MATERIAL SUPPLIED →
BEGIN
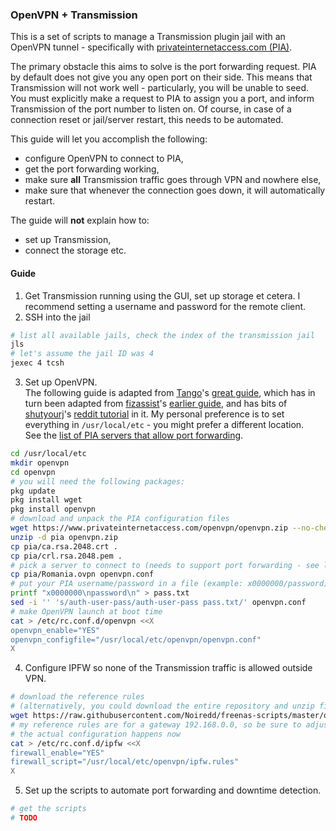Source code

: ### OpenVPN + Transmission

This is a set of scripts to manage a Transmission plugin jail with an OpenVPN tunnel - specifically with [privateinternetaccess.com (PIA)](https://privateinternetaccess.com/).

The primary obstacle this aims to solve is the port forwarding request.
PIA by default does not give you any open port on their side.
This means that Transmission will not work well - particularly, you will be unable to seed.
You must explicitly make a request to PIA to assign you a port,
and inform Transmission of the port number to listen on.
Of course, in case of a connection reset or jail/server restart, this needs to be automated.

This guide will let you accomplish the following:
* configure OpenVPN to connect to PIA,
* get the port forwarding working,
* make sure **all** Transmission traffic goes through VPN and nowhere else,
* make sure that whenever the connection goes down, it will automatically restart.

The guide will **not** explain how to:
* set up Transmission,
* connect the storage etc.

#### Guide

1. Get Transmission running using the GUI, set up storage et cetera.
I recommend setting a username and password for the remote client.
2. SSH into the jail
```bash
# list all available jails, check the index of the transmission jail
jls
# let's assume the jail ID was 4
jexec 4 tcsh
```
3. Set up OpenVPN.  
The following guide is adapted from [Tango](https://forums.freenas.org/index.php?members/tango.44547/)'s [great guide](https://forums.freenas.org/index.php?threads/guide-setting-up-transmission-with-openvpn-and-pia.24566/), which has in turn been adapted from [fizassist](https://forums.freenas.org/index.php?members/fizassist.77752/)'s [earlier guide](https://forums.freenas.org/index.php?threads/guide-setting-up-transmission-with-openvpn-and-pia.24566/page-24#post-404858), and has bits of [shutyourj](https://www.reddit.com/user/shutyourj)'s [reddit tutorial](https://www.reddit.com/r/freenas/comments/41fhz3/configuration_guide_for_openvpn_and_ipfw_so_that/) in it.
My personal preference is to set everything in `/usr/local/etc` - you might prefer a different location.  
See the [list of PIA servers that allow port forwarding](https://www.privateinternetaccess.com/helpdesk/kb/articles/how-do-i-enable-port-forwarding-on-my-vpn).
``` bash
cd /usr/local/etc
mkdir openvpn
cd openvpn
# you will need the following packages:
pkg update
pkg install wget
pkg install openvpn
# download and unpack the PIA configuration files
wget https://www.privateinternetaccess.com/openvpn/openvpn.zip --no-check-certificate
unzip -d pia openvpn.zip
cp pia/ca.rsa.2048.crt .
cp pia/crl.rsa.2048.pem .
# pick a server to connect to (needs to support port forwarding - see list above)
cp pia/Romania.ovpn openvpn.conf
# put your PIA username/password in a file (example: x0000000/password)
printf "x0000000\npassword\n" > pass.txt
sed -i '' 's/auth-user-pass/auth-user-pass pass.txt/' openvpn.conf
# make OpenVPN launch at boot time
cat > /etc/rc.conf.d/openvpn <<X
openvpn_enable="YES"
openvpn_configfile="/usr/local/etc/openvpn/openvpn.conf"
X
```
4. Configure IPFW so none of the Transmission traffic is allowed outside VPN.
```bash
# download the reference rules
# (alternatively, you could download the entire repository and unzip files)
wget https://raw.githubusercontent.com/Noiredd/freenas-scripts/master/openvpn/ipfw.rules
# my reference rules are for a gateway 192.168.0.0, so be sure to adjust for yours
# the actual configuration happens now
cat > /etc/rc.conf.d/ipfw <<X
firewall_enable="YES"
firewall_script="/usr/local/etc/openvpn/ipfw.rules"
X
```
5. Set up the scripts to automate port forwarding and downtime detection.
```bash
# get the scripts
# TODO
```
END
WHAT YOU WILL DO → Indicate how many lines of the material include the word "rules"; the number alone is required.

RESPONSE → 4